Here is a startup script for a fresh 8xH100 instance:
sudo apt-get updatessudo apt-get install vim tmux python3-pip python-is-python3 -ygit clone https://github.com/KellerJordan/modded-nanogpt.gitcd modded-nanogpttmuxpip install numpy==1.23.5 huggingface-hub tqdmpip install --upgrade torch &python data/cached_fineweb10B.py 18If the CUDA or NCCL version is different from your current Where system settings are incompatible, Docker can be a useful alternative. This approach standardizes versions of CUDA, NCCL, CUDNN, and Python, reducing dependency issues and simplifying setup. Note: NVIDIA drivers must be installed on the system.

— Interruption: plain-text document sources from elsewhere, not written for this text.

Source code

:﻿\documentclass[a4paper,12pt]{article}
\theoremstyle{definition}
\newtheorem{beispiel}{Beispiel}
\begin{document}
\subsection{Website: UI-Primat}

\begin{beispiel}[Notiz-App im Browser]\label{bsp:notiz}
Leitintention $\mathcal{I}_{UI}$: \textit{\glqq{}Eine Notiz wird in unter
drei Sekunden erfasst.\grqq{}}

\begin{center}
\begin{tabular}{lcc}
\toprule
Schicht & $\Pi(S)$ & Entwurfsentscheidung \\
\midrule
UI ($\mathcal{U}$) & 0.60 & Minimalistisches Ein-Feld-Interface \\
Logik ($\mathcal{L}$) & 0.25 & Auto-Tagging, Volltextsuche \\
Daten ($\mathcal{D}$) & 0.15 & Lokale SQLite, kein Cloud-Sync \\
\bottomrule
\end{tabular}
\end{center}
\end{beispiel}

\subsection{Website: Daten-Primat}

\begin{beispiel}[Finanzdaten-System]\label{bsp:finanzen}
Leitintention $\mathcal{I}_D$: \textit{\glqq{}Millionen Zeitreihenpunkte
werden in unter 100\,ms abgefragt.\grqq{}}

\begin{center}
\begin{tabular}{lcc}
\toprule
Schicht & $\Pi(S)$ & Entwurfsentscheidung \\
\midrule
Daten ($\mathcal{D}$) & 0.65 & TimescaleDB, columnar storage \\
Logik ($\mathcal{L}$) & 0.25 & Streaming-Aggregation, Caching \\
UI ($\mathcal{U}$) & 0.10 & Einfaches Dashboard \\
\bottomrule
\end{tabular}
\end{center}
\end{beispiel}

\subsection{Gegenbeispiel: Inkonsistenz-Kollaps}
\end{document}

sudo docker build -t modded-nanogpt .sudo docker run -it --rm --gpus all -v $(pwd):/modded-nanogpt modded-nanogpt python data/cached_fineweb10B.py 18sudo docker run -it --rm --gpus all -v $(pwd):/modded-nanogpt modded-nanogpt sh run.shOne problem is that it is great that NanoGPT trains quickly, but it may not scale and just overfit with the val loss? Keller Jordan says this is hard to refute because "at scale" is an infinite category (what if these methods don't work for >100T models?) and therefore cannot be fully proven. Additionally, the authors agree that some of the methods used in fast runs are unlikely to scale. But if readers care about the 1.5B model, they may be convinced by this result:
Directly extending the fast run (10/18/24 version) to 1.5B parameters can get a model with GPT-2 (1.5B )-level HellaSwag performance model, it is 2.5 times cheaper than Karpathy’s baseline ($233 vs. $576):
Muon optimizer
In addition to exploring on the shoulders of predecessors, the new project also uses Keller Jordan’s self-developed optimization methods. for exampleThis Muon optimizer, which he says is currently the fastest known optimizer, is suitable for a variety of training scenarios including CIFAR-10 and GPT-2 scale language modeling.
Muon is defined as follows:
where NewtonSchulz5 is the iteration after Newton-Schulz, which approximately replaces G with U @ V.T, where U, S, V = G.svd ( ).
@torch.compiledef zeroth_power_via_newtonschulz5 (G, steps=5, eps=1e-7): assert len (G.shape) == 2 a, b, c = (3.4445, -4.7750, 2.0315) X = G .bfloat16 () / (G.norm () + eps) if G.size (0) > G.size (1): X = X.T for _ in range (steps): A = X @ X.T B = b * A + c * A @ A X = a * X + B @ X if G.size (0) > G.size (1): X = X.T return The wall clock overhead is less than 2% Quickly run and experimentally obtained. Notable experiences include using Nesterov momentum in updates and applying orthogonalization after the momentum. A specific five Newton-Schulz iterations were used as the orthogonalization method. Use the non-convergent coefficients of the fifth degree polynomial to maximize the slope at zero, thereby minimizing the necessary number of Newton-Schulz iterations. It turns out that the variance is actually not that important, so we end up with a fifth-order polynomial that (quickly) converges to the range of 0.68, 1.13 after repeated applications, rather than to 1. Running Newton-Schulz iterations in bfloat16 (whereas Shampoo implementations typically rely on inverse pts running in fp32 or fp64h root).The method of orthogonalization using Newton-Schulz iterations can be traced back to Bernstein & Newhouse (2024), who suggested it as a method for computing Shampoo preconditioners and theoretically explored Shampoo without preconditioner accumulation. . Keller Jordan specifically thanks Jeremy Bernstein, one of the authors of the paper, for his assistance.
If we used SVD here instead of Newton-Schulz iterations, this optimizer would be too slow to use. Bernstein & Newhouse also pointed out that Shampoo accumulated without a preprocessor is equivalent to the steepest descent in the spectral norm, so Shampoo can be thought of as a method of smoothing the steepest descent in the spectrum. The proposed optimizer can be considered as a second approach to smoothing the steepest descent of the spectrum, which has different memory and runtime trade-offs compared to Shampoo.